There are currently 15 active commercial leases for offshore wind development in the U.S. According to a report released by the American Wind Energy Association, if fully built, these leases would support up to 30 gigawatts of offshore wind capacity — representing an estimated 83,000 jobs and $25 billion in annual economic output within the next decade.
The NABTU represents more than 3 million skilled craft professionals.
“Today’s agreement expands career pathways of opportunities for our members to flourish in this transition,” NABTU President Sean McGarvey said. “Our highly trained men and women professionals have the best craft skills in the world, and now will gain new experience in deep-water ocean work.
“Our agreement is based on a successful model developed by the Rhode Island Building Trades for the Block Island Wind Farm project. We commend Ørsted for coming to the table to work in partnership with us and our membership, and we also thank AFL-CIO Secretary-Treasurer Liz Shuler for her help and support throughout the process.”
Ørsted has the largest footprint of any offshore wind developer operating in U.S. waters, having been awarded 2.9GW of power contracts up and down the Eastern seaboard from Rhode Island to Maryland. This announcement underscores the company’s desire to solidify offshore wind’s position as an incubator for union green-collar job creation and innovation.
David Hardy, CEO of Ørsted Offshore North America, called it a win-win.
“Ørsted believes the best workers are always the best-trained workers,” he said. “We are proud to have earned a strong record of working with skilled union labor to build the country’s first offshore wind farm, the Block Island Wind Farm, where more than 300 union workers were employed.
“We appreciate NABTU’s cooperation and the collaborative approach our union partners have brought to this endeavor and look forward to learning from and working with them on this groundbreaking partnership.”
As part of this national framework, Ørsted, along with its partners, will work together with the building trades’ unions to identify the skills necessary to accelerate an offshore wind construction workforce.

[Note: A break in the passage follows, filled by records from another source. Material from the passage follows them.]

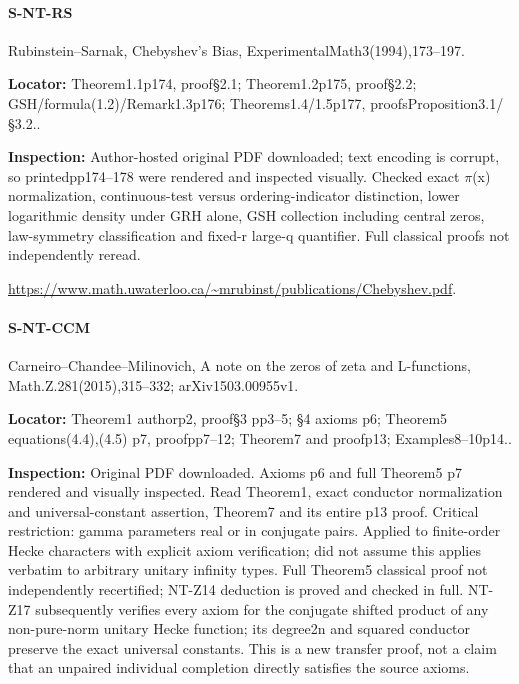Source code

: \documentclass[11pt,a4paper]{article}
\begin{document}
\paragraph{S-NT-RS} Rubinstein–\allowbreak{}Sarnak, Chebyshev’s Bias, ExperimentalMath3(1994),173–\allowbreak{}197.

\textbf{Locator:} Theorem1.\allowbreak{}1p174, proof§2.\allowbreak{}1; Theorem1.\allowbreak{}2p175, proof§2.\allowbreak{}2; GSH/\allowbreak{}formula(1.\allowbreak{}2)/\allowbreak{}Remark1.\allowbreak{}3p176; Theorems1.\allowbreak{}4/\allowbreak{}1.\allowbreak{}5p177, proofsProposition3.\allowbreak{}1/\allowbreak{}§3.\allowbreak{}2.\allowbreak{}.

\textbf{Inspection:} Author-hosted original PDF downloaded; text encoding is corrupt, so printedpp174–\allowbreak{}178 were rendered and inspected visually.\allowbreak{} Checked exact \ensuremath{\pi}(x) normalization, continuous-test versus ordering-indicator distinction, lower logarithmic density under GRH alone, GSH collection including central zeros, law-symmetry classification and fixed-r large-q quantifier.\allowbreak{} Full classical proofs not independently reread.\allowbreak{}

\url{https://www.math.uwaterloo.ca/~mrubinst/publications/Chebyshev.pdf}.

\paragraph{S-NT-CCM} Carneiro–\allowbreak{}Chandee–\allowbreak{}Milinovich, A note on the zeros of zeta and L-functions, Math.\allowbreak{}Z.\allowbreak{}281(2015),315–\allowbreak{}332; arXiv1503.\allowbreak{}00955v1.

\textbf{Locator:} Theorem1 authorp2, proof§3 pp3–\allowbreak{}5; §4 axioms p6; Theorem5 equations(4.\allowbreak{}4),(4.\allowbreak{}5) p7, proofpp7–\allowbreak{}12; Theorem7 and proofp13; Examples8–\allowbreak{}10p14.\allowbreak{}.

\textbf{Inspection:} Original PDF downloaded.\allowbreak{} Axioms p6 and full Theorem5 p7 rendered and visually inspected.\allowbreak{} Read Theorem1, exact conductor normalization and universal-constant assertion, Theorem7 and its entire p13 proof.\allowbreak{} Critical restriction:\allowbreak{} gamma parameters real or in conjugate pairs.\allowbreak{} Applied to finite-order Hecke characters with explicit axiom verification; did not assume this applies verbatim to arbitrary unitary infinity types.\allowbreak{} Full Theorem5 classical proof not independently recertified; NT-Z14 deduction is proved and checked in full.\allowbreak{} NT-Z17 subsequently verifies every axiom for the conjugate shifted product of any non-pure-norm unitary Hecke function; its degree2n and squared conductor preserve the exact universal constants.\allowbreak{} This is a new transfer proof, not a claim that an unpaired individual completion directly satisfies the source axioms.\allowbreak{}
\end{document}
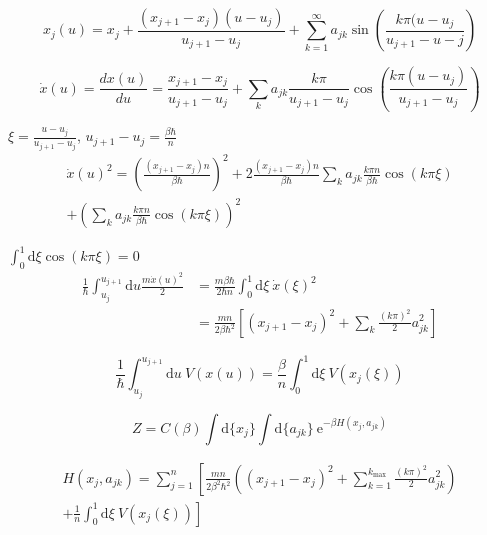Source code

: \documentclass[11 pt]{article}
\begin{document}
  \begin{equation}
    x_j(u) = x_j + \frac{(x_{j+1}-x_j)(u-u_j)}{u_{j+1}-u_j} + \sum^{\infty}_{k=1} a_{jk}\sin\left(
      \frac{k\pi(u-u_j}{u_{j+1}-u-j}\right)
  \end{equation}
  

  \begin{equation}
    \dot{x}(u) = \frac{dx(u)}{du} = \frac{x_{j+1}-x_j}{u_{j+1}-u_j} + \sum_k a_{jk} \frac{k\pi}{u_{j+1}-u_j}
    \cos\left( \frac{k\pi(u-u_j)}{u_{j+1}-u_j}\right)
  \end{equation}
 
  $\xi = \frac{u-u_j}{u_{j+1}-u_j}$, $u_{j+1}-u_j = \frac{\beta\hbar}{n}$
  \begin{multline}
    \dot{x}(u)^2 = \left(\frac{(x_{j+1}-x_j)n}{\beta\hbar}\right)^2 + 
    2\frac{(x_{j+1}-x_j)n}{\beta\hbar} 
    \sum_k a_{jk} \frac{k\pi n}{\beta\hbar}
    \cos\left( k\pi\xi\right) \\
    +\left(\sum_k a_{jk} \frac{k\pi n}{\beta\hbar}
    \cos\left(k\pi\xi\right)\right)^2
  \end{multline}
  

  $\int_0^1 \mathrm{d}\xi \cos(k\pi\xi) = 0$
  \begin{equation}
    \begin{split}
      \frac{1}{\hbar}\int_{u_j}^{u_{j+1}} \mathrm{d}u \frac{m\dot{x}(u)^2}{2} 
        &= \frac{m\beta\hbar}{2\hbar n}
        \int_0^1\mathrm{d}\xi\ \dot{x}(\xi)^2 \\
        &= \frac{mn}{2\beta\hbar^2}\left[(x_{j+1}-x_j)^2 + \sum_k \frac{(k\pi)^2}{2}a_{jk}^2\right]
    \end{split}
  \end{equation}
   
    \begin{equation}
      \frac{1}{\hbar}\int_{u_j}^{u_{j+1}}\mathrm{d}u\ V(x(u)) = \frac{\beta}{n}\int_0^1\mathrm{d}\xi\ V(x_j(\xi))
    \end{equation}
    
  \begin{equation}
    Z = C(\beta)\int\mathrm{d}\{x_j\}\int\mathrm{d}\{a_{jk}\}\ \mathrm{e}^{-\beta H(x_j,a_{jk})}
  \end{equation}

  
  \begin{multline}
    H(x_j,a_{jk})= \sum_{j=1}^{n} \left[ \frac{mn}{2\beta^2\hbar^2}\left((x_{j+1}-x_j)^2 + \sum^{k_\mathrm{max}}_{k=1}
      \frac{(k\pi)^2}{2}a_{jk}^2\right) \right. \\ \left.   + \frac{1}{n}\int_0^1\mathrm{d}\xi\ V(x_j(\xi))\right]
  \end{multline}
\end{document}
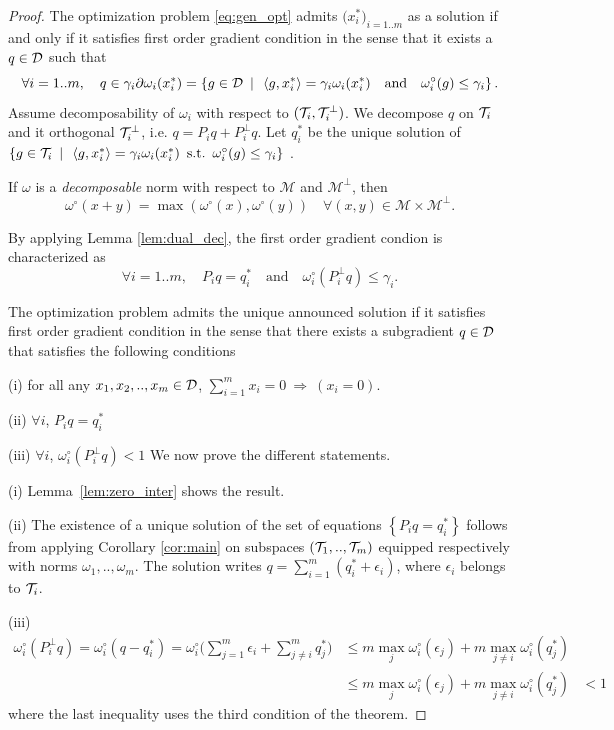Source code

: \documentclass{article}
\begin{document}
\begin{proof}
The optimization problem \ref{eq:gen_opt} admits $\big(x_{i}^*\big)_{i=1..m}$ as a solution if and only if it satisfies first order gradient condition in the sense that it exists a $q\in\mathcal{D}$ such that
$$
\forall{i}=1..m, \quad q\in\gamma_{i}\partial\omega_{i}(x_i^*)=\left\lbrace g\in\mathcal{D}  \enspace|\enspace \left\langle g,x_i^* \right\rangle = \gamma_i\omega_{i}(x_i^*) \quad \text{and} \quad \omega_{i}^{\circ}(g)\leq \gamma_i  \right\rbrace.
$$
Assume decomposability of $\omega_i$ with respect to $(\mathcal{T}_i,\mathcal{T}_i^{\perp})$. We decompose $q$ on  $\mathcal{T}_i$ and it orthogonal $\mathcal{T}_i^{\perp}$, i.e. $q=P_i q+P_i^{\perp} q$. 
Let $q_i^*$ be the unique solution of $\left\lbrace g \in \mathcal{T}_i \enspace|\enspace \left\langle g,x_i^* \right\rangle = \gamma_i\omega_{i}(x_i^*) \enspace\text{s.t.}\enspace  \omega_{i}^{\circ}(g)\leq \gamma_i\right\rbrace$ . 
\begin{lemma}
\label{lem:dual_dec}
If $\omega$ is a \emph{decomposable} norm with respect to $\mathcal{M}$ and $\mathcal{M}^{\perp}$, then
$$
\omega^{\circ}(x+y)=\max(\omega^{\circ}(x),\omega^{\circ}(y))  \quad \forall (x,y)\in\mathcal{M}\times\mathcal{M}^{\perp}.
$$
\end{lemma}

By applying Lemma \ref{lem:dual_dec}, the first order gradient condion is characterized as 
$$
\forall{i}=1..m, \quad P_i q=q_i^* \quad \text{and} \quad \omega_i^\circ(P_i^{\perp} q)\leq \gamma_i.
$$

 The optimization problem admits the unique announced solution if it satisfies first order gradient condition in the sense that there exists a subgradient $q \in \mathcal{D}$ that satisfies the following conditions
\BET
\item[(i)] for all any $x_{1},x_{2},..,x_{m}\in \mathcal{D}$, $\sum_{i=1}^{m} x_{i}=0 \: \Rightarrow \: (x_{i}=0)$. 
\item[(ii)] $\forall i$, $P_i q = q_i^*$
\item[(iii)]$\forall i$, $\omega_{i}^{\circ}(P_i^{\perp} q)<1$
\EET
We now prove the different statements. 
\BET
\item[(i)]  Lemma~\ref{lem:zero_inter} shows the result. 
\item[(ii)]  The existence of a unique solution of the set of equations $\left\lbrace P_i q = q_i^* \right\rbrace$ follows from applying Corollary \ref{cor:main} on subspaces $\left(\mathcal{T}_1,..,\mathcal{T}_m\right)$ equipped respectively with norms $\omega_1,.., \omega_m$. The solution writes $q=\sum_{i=1}^m(q_i^*+\epsilon_i)$, where $\epsilon_i$ belongs to $\mathcal{T}_i$.
\item[(iii)]  
\begin{align*}
\omega_{i}^{\circ}(P_i^{\perp} q) = \omega_{i}^{\circ}(q-q_i^*) = \omega_{i}^{\circ}\big(\sum_{j=1}^m\epsilon_i + \sum_{j\neq i}^m q_j^*\big) 
&\leq m \max_j \omega_{i}^{\circ}(\epsilon_j) + m  \max_{j\neq i} \omega_{i}^{\circ}(q_j^*) \\
&\leq m \max_j \omega_{i}^{\circ}(\epsilon_j) + m  \max_{j\neq i} \omega_{i}^{\circ}(q_j^*)
& < 1 
\end{align*}
where the last inequality uses the third condition of the theorem.
\EET
\end{proof}
\end{document}
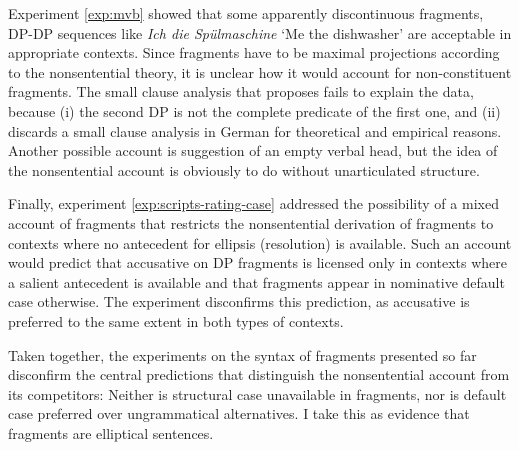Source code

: Experiment \ref{exp:mvb} showed that some apparently discontinuous fragments, DP-DP sequences like \textit{Ich die Spülmaschine} `Me the dishwasher' are acceptable in appropriate contexts. Since fragments have to be maximal projections according to the nonsentential theory, it is unclear how it would account for non-constituent fragments. The small clause analysis that \citet{progovac2006} proposes fails to explain the data, because (i) the second DP is not the  complete predicate of the first one, and (ii) \citet{reich2017} discards a small clause analysis in German for theoretical and empirical reasons. Another possible account is  suggestion of an empty verbal head, but the idea of the nonsentential account is obviously to do without unarticulated structure.

Finally, experiment \ref{exp:scripts-rating-case} addressed the possibility of a mixed account of fragments that restricts the nonsentential derivation of fragments to contexts where no antecedent for ellipsis (resolution) is available. Such an account would predict that accusative on DP fragments is licensed only in contexts where a salient antecedent is available and that fragments appear in nominative default case otherwise. The experiment disconfirms this prediction, as accusative is preferred to the same extent in both types of contexts. 

\newpage
\noindent Taken together, the experiments on the syntax of fragments presented so far disconfirm the central predictions that distinguish the nonsentential account from its competitors: Neither is structural case unavailable in fragments, nor is default case preferred over ungrammatical alternatives. I take this as evidence that fragments are elliptical sentences.

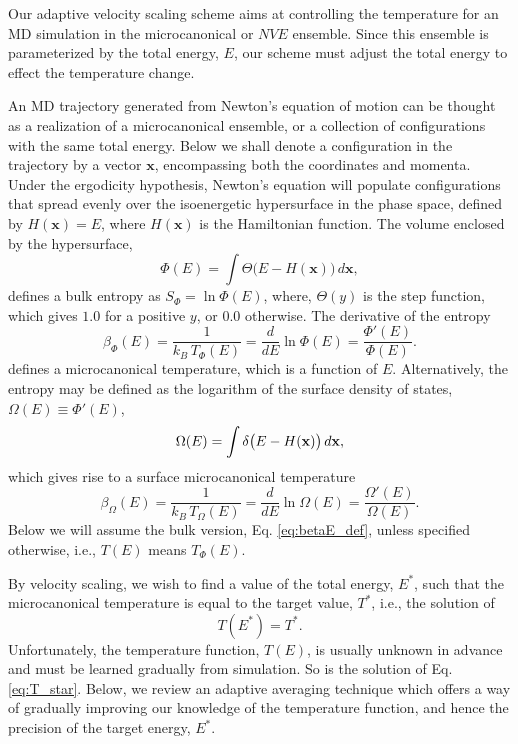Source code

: \documentclass[reprint]{revtex4-1}
\begin{document}
Our adaptive velocity scaling scheme aims at
controlling the temperature for an
MD simulation in the microcanonical or $NVE$ ensemble.
%
Since this ensemble is parameterized by
the total energy, $E$,
our scheme must adjust the total energy
to effect the temperature change.

An MD trajectory generated from
Newton's equation of motion
can be thought as a realization
of a microcanonical ensemble,
or a collection of configurations
with the same total energy.
%
Below we shall denote a configuration in the trajectory
by a vector $\mathbf x$,
encompassing both the coordinates and momenta.
%
Under the ergodicity hypothesis,
Newton's equation will populate configurations
that spread evenly over
the isoenergetic hypersurface in the phase space,
defined by
$H(\mathbf x) = E$,
where $H(\mathbf x)$ is the Hamiltonian function.
%
The volume enclosed by the hypersurface,
%
\begin{equation}
  \Phi(E)
  =
  \int
    \Theta\bigl( E - H(\mathbf x) \bigr)
    \, d\mathbf x
  ,
  \label{eq:PhiE}
\end{equation}
%
defines a bulk entropy as $S_\Phi = \ln \Phi(E)$,
where, $\Theta(y)$ is the step function,
which gives $1.0$ for a positive $y$, or $0.0$ otherwise.
%
The derivative of the entropy
%
\begin{equation}
  \beta_\Phi(E)
  =
  \frac{1}{ k_B \, T_\Phi(E) }
  =
  \frac{ d }{ dE }
  \ln \Phi(E)
  =
  \frac{ \Phi'(E) }
       { \Phi(E)  }
  .
  \label{eq:betaE_def}
\end{equation}
%
defines a microcanonical temperature,
which is a function of $E$.
%
Alternatively, the entropy may be defined
as the logarithm of the surface density of states,
$\Omega(E) \equiv \Phi'(E)$,
%
\begin{equation}
  \Omega(E)
  =
  \int
    \delta\bigl( E - H(\mathbf x) \bigr)
    \, d\mathbf x
  ,
  \notag
\end{equation}
%
which gives rise to a surface microcanonical temperature
%
\begin{equation}
  \beta_\Omega(E)
  =
  \frac{1}{ k_B \, T_\Omega(E) }
  =
  \frac{ d }{ dE }
  \ln \Omega(E)
  =
  \frac{ \Omega'(E) }
       { \Omega(E)  }
  .
  \label{eq:betaE_surf_def}
\end{equation}
%
Below we will assume the bulk version, Eq. \eqref{eq:betaE_def},
unless specified otherwise,
i.e., $T(E)$ means $T_\Phi(E)$.


By velocity scaling, we wish to
find a value of the total energy, $E^*$,
such that the microcanonical temperature
is equal to the target value, $T^*$,
i.e., the solution of
%
\begin{equation}
  T(E^*)
  =
  T^*
  .
  \label{eq:T_star}
\end{equation}
%
Unfortunately, the temperature function, $T(E)$,
is usually unknown in advance
and must be learned gradually from simulation.
%
So is the solution of Eq. \eqref{eq:T_star}.
%
Below, we review an adaptive averaging technique
which offers a way of gradually improving
our knowledge of the temperature function,
and hence the precision of the target energy, $E^*$.
\end{document}
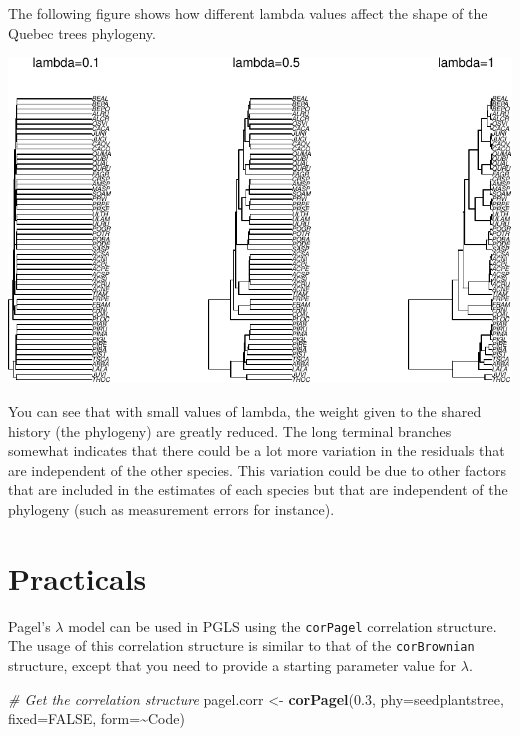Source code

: \documentclass[
]{book}
\newenvironment{Shaded}{\begin{snugshade}}{\end{snugshade}}
\newcommand{\AttributeTok}[1]{\textcolor[rgb]{0.13,0.29,0.53}{#1}}
\newcommand{\CommentTok}[1]{\textcolor[rgb]{0.56,0.35,0.01}{\textit{#1}}}
\newcommand{\ConstantTok}[1]{\textcolor[rgb]{0.56,0.35,0.01}{#1}}
\newcommand{\FloatTok}[1]{\textcolor[rgb]{0.00,0.00,0.81}{#1}}
\newcommand{\FunctionTok}[1]{\textcolor[rgb]{0.13,0.29,0.53}{\textbf{#1}}}
\newcommand{\NormalTok}[1]{#1}
\newcommand{\OtherTok}[1]{\textcolor[rgb]{0.56,0.35,0.01}{#1}}
\newcommand{\SpecialCharTok}[1]{\textcolor[rgb]{0.81,0.36,0.00}{\textbf{#1}}}
\begin{document}
The following figure shows how different lambda values affect the shape of the Quebec trees phylogeny.

\begin{center}\includegraphics{pcm-workshop_files/figure-latex/alpha example-1} \end{center}

You can see that with small values of lambda, the weight given to the shared history (the phylogeny) are greatly reduced. The long terminal branches somewhat indicates that there could be a lot more variation in the residuals that are independent of the other species. This variation could be due to other factors that are included in the estimates of each species but that are independent of the phylogeny (such as measurement errors for instance).

\section{Practicals}\label{practicals-1}

Pagel's \(\lambda\) model can be used in PGLS using the \texttt{corPagel} correlation structure. The usage of this correlation structure is similar to that of the \texttt{corBrownian} structure, except that you need to provide a starting parameter value for \(\lambda\).

\begin{Shaded}
\begin{Highlighting}[]
\CommentTok{\# Get the correlation structure}
\NormalTok{pagel.corr }\OtherTok{\textless{}{-}} \FunctionTok{corPagel}\NormalTok{(}\FloatTok{0.3}\NormalTok{, }\AttributeTok{phy=}\NormalTok{seedplantstree, }\AttributeTok{fixed=}\ConstantTok{FALSE}\NormalTok{, }\AttributeTok{form=}\SpecialCharTok{\textasciitilde{}}\NormalTok{Code)}
\end{Highlighting}
\end{Shaded}
\end{document}
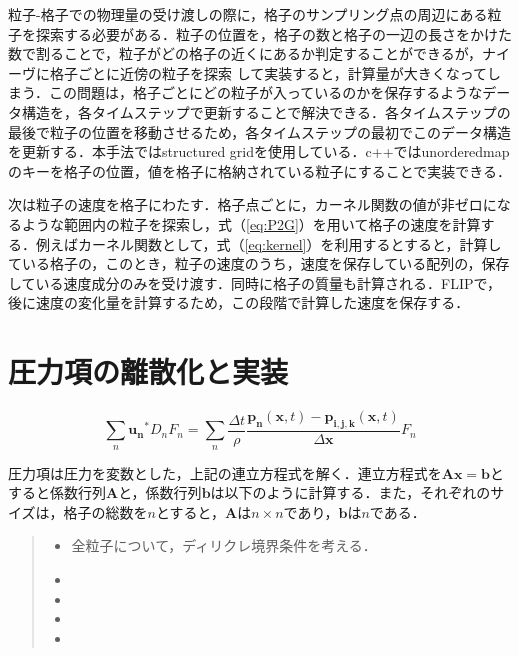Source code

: \documentclass[a4j,12pt]{jreport}
\begin{document}
粒子-格子での物理量の受け渡しの際に，格子のサンプリング点の周辺にある粒子を探索する必要がある．粒子の位置を，格子の数と格子の一辺の長さをかけた数で割ることで，粒子がどの格子の近くにあるか判定することができるが，ナイーヴに格子ごとに近傍の粒子を探索
して実装すると，計算量が大きくなってしまう．この問題は，格子ごとにどの粒子が入っているのかを保存するようなデータ構造を，各タイムステップで更新することで解決できる．各タイムステップの最後で粒子の位置を移動させるため，各タイムステップの最初でこのデータ構造を更新する．本手法ではstructured gridを使用している．c++ではunorderedmapのキーを格子の位置，値を格子に格納されている粒子にすることで実装できる．

次は粒子の速度を格子にわたす．格子点ごとに，カーネル関数の値が非ゼロになるような範囲内の粒子を探索し，式（\ref{eq:P2G}）を用いて格子の速度を計算する．例えばカーネル関数として，式（\ref{eq:kernel}）を利用するとすると，計算している格子の，このとき，粒子の速度のうち，速度を保存している配列の，保存している速度成分のみを受け渡す．同時に格子の質量も計算される．FLIPで，後に速度の変化量を計算するため，この段階で計算した速度を保存する．

\section{圧力項の離散化と実装} \label{sec:Imppressure}
\begin{equation}\label{eq:discretized_pressure}
\sum_{n}\bm{u_n}^*D_nF_n= \sum_{n}\frac{\Delta t}{\rho}\frac{\bm{p_n}(\bm{x},t) - \bm{p_{i,j,k}}(\bm{x},t)}{\Delta \bm{x}}F_n
\end{equation}

圧力項は圧力を変数とした，上記の連立方程式を解く．連立方程式を$\bm{Ax=b}$とすると係数行列$\bm{A}$と，係数行列$\bm{b}$は以下のように計算する．また，それぞれのサイズは，格子の総数を$n$とすると，$\bm{A}$は$n \times n$であり，$\bm{b}$は$n$である．
\begin{quote}
	\begin{itemize}
		\item 全粒子について，ディリクレ境界条件を考える．
		\item 
		\item 
		\item 
		\item 
	\end{itemize}
\end{quote}
\end{document}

The groups will match those needs against the available workforce, timelines, scopes of work and certification requirements to fulfill Ørsted’s pipeline of projects down the East Coast, creating expansive job opportunities in a brand-new American industry for years to come and raising economics for a just transition in the renewable sector.
Ørsted and NABTU, along with their affiliates and state and local councils, have agreed to work together on long-term strategic plans for the balanced and sustainable development of Ørsted’s offshore wind projects. This planning effort will help ensure that site- and state-specific programming will be ready when federal permits are obtained, and construction begins.
These are the green jobs of the future, and this framework demonstrates that just transition can be accomplished through prioritization of workforce training and middle-class labor standards with family-sustaining wages, health care benefits and pension security. Ørsted remains fully committed to coordinating with local unions and NABTU councils to create a consistent workforce pipeline and cohesive network to lead an effective just transition into the vast and complex nature of offshore wind development in the United States.